▶ Work required
Print the listing exactly as it stands, and skip any pictures in it.

▶ Record set
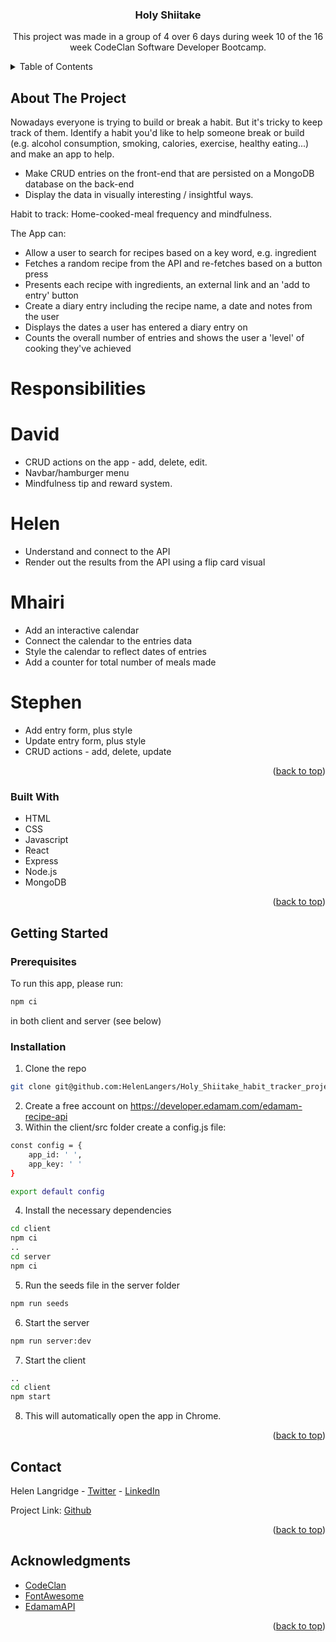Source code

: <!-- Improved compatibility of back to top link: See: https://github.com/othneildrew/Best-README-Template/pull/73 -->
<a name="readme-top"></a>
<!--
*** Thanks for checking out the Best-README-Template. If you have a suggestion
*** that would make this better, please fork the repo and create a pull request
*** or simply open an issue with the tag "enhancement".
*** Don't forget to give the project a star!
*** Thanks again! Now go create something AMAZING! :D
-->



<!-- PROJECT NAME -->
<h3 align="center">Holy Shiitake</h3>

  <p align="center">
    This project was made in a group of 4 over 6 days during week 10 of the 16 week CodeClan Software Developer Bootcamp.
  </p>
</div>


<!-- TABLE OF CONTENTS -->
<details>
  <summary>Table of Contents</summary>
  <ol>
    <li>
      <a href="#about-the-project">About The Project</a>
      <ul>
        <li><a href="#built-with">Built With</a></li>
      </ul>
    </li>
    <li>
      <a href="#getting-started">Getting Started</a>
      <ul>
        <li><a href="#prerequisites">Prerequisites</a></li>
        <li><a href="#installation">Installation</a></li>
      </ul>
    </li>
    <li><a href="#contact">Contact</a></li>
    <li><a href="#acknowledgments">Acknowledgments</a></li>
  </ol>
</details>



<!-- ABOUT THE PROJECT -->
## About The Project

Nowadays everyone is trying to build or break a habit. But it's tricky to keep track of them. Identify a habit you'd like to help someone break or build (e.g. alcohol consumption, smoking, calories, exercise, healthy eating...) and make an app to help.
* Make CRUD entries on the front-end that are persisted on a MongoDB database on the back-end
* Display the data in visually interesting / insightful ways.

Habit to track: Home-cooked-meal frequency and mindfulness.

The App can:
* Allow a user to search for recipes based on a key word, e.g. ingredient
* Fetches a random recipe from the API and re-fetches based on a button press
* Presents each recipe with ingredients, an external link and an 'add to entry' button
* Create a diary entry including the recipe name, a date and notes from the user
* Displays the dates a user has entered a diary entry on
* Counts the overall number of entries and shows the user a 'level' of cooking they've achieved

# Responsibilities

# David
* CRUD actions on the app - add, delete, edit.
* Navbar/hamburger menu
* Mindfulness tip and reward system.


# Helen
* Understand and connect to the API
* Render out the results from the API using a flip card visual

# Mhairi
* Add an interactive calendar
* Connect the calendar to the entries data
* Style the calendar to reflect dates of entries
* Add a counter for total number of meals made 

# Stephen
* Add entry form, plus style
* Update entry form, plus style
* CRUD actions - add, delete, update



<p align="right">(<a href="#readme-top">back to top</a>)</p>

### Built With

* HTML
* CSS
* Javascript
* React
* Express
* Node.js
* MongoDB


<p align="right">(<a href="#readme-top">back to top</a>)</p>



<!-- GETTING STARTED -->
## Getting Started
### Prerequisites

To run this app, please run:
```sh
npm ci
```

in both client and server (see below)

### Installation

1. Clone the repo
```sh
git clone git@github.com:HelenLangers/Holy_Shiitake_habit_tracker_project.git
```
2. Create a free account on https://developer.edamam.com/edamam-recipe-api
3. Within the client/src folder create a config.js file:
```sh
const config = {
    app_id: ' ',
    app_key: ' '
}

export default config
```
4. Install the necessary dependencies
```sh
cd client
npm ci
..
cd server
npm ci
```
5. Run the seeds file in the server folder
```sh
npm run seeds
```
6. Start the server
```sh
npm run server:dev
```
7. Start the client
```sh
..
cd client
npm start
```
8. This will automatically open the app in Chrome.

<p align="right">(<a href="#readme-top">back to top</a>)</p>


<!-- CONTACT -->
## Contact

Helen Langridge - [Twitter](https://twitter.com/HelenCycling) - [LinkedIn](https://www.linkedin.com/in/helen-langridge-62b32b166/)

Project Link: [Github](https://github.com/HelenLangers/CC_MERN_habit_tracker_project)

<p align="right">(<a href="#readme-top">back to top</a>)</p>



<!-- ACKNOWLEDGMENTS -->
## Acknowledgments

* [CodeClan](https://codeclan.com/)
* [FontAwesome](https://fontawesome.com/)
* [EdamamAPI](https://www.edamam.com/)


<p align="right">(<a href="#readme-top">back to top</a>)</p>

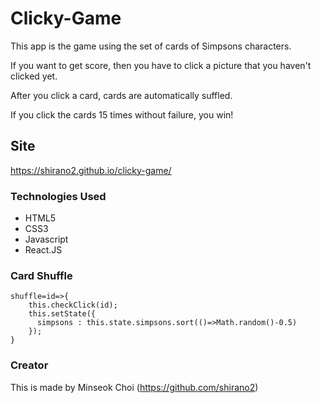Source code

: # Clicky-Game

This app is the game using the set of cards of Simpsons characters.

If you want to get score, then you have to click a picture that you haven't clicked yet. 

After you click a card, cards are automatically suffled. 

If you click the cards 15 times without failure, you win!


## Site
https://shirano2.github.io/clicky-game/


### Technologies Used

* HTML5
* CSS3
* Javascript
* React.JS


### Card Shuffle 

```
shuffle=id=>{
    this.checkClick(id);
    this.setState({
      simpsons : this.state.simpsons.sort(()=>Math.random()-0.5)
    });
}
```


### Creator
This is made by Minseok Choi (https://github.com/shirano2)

▶ Task response
Source code

: <!-- Improved compatibility of back to top link: See: https://github.com/othneildrew/Best-README-Template/pull/73 -->
<a name="readme-top"></a>
<!--
*** Thanks for checking out the Best-README-Template. If you have a suggestion
*** that would make this better, please fork the repo and create a pull request
*** or simply open an issue with the tag "enhancement".
*** Don't forget to give the project a star!
*** Thanks again! Now go create something AMAZING! :D
-->



<!-- PROJECT NAME -->
<h3 align="center">Holy Shiitake</h3>

  <p align="center">
    This project was made in a group of 4 over 6 days during week 10 of the 16 week CodeClan Software Developer Bootcamp.
  </p>
</div>


<!-- TABLE OF CONTENTS -->
<details>
  <summary>Table of Contents</summary>
  <ol>
    <li>
      <a href="#about-the-project">About The Project</a>
      <ul>
        <li><a href="#built-with">Built With</a></li>
      </ul>
    </li>
    <li>
      <a href="#getting-started">Getting Started</a>
      <ul>
        <li><a href="#prerequisites">Prerequisites</a></li>
        <li><a href="#installation">Installation</a></li>
      </ul>
    </li>
    <li><a href="#contact">Contact</a></li>
    <li><a href="#acknowledgments">Acknowledgments</a></li>
  </ol>
</details>



<!-- ABOUT THE PROJECT -->
## About The Project

Nowadays everyone is trying to build or break a habit. But it's tricky to keep track of them. Identify a habit you'd like to help someone break or build (e.g. alcohol consumption, smoking, calories, exercise, healthy eating...) and make an app to help.
* Make CRUD entries on the front-end that are persisted on a MongoDB database on the back-end
* Display the data in visually interesting / insightful ways.

Habit to track: Home-cooked-meal frequency and mindfulness.

The App can:
* Allow a user to search for recipes based on a key word, e.g. ingredient
* Fetches a random recipe from the API and re-fetches based on a button press
* Presents each recipe with ingredients, an external link and an 'add to entry' button
* Create a diary entry including the recipe name, a date and notes from the user
* Displays the dates a user has entered a diary entry on
* Counts the overall number of entries and shows the user a 'level' of cooking they've achieved

# Responsibilities

# David
* CRUD actions on the app - add, delete, edit.
* Navbar/hamburger menu
* Mindfulness tip and reward system.


# Helen
* Understand and connect to the API
* Render out the results from the API using a flip card visual

# Mhairi
* Add an interactive calendar
* Connect the calendar to the entries data
* Style the calendar to reflect dates of entries
* Add a counter for total number of meals made 

# Stephen
* Add entry form, plus style
* Update entry form, plus style
* CRUD actions - add, delete, update



<p align="right">(<a href="#readme-top">back to top</a>)</p>

### Built With

* HTML
* CSS
* Javascript
* React
* Express
* Node.js
* MongoDB


<p align="right">(<a href="#readme-top">back to top</a>)</p>



<!-- GETTING STARTED -->
## Getting Started
### Prerequisites

To run this app, please run:
```sh
npm ci
```

in both client and server (see below)

### Installation

1. Clone the repo
```sh
git clone git@github.com:HelenLangers/Holy_Shiitake_habit_tracker_project.git
```
2. Create a free account on https://developer.edamam.com/edamam-recipe-api
3. Within the client/src folder create a config.js file:
```sh
const config = {
    app_id: ' ',
    app_key: ' '
}

export default config
```
4. Install the necessary dependencies
```sh
cd client
npm ci
..
cd server
npm ci
```
5. Run the seeds file in the server folder
```sh
npm run seeds
```
6. Start the server
```sh
npm run server:dev
```
7. Start the client
```sh
..
cd client
npm start
```
8. This will automatically open the app in Chrome.

<p align="right">(<a href="#readme-top">back to top</a>)</p>


<!-- CONTACT -->
## Contact

Helen Langridge - [Twitter](https://twitter.com/HelenCycling) - [LinkedIn](https://www.linkedin.com/in/helen-langridge-62b32b166/)

Project Link: [Github](https://github.com/HelenLangers/CC_MERN_habit_tracker_project)

<p align="right">(<a href="#readme-top">back to top</a>)</p>



<!-- ACKNOWLEDGMENTS -->
## Acknowledgments

* [CodeClan](https://codeclan.com/)
* [FontAwesome](https://fontawesome.com/)
* [EdamamAPI](https://www.edamam.com/)


<p align="right">(<a href="#readme-top">back to top</a>)</p>

Source code

: # Clicky-Game

This app is the game using the set of cards of Simpsons characters.

If you want to get score, then you have to click a picture that you haven't clicked yet. 

After you click a card, cards are automatically suffled. 

If you click the cards 15 times without failure, you win!


## Site
https://shirano2.github.io/clicky-game/


### Technologies Used

* HTML5
* CSS3
* Javascript
* React.JS


### Card Shuffle 

```
shuffle=id=>{
    this.checkClick(id);
    this.setState({
      simpsons : this.state.simpsons.sort(()=>Math.random()-0.5)
    });
}
```


### Creator
This is made by Minseok Choi (https://github.com/shirano2)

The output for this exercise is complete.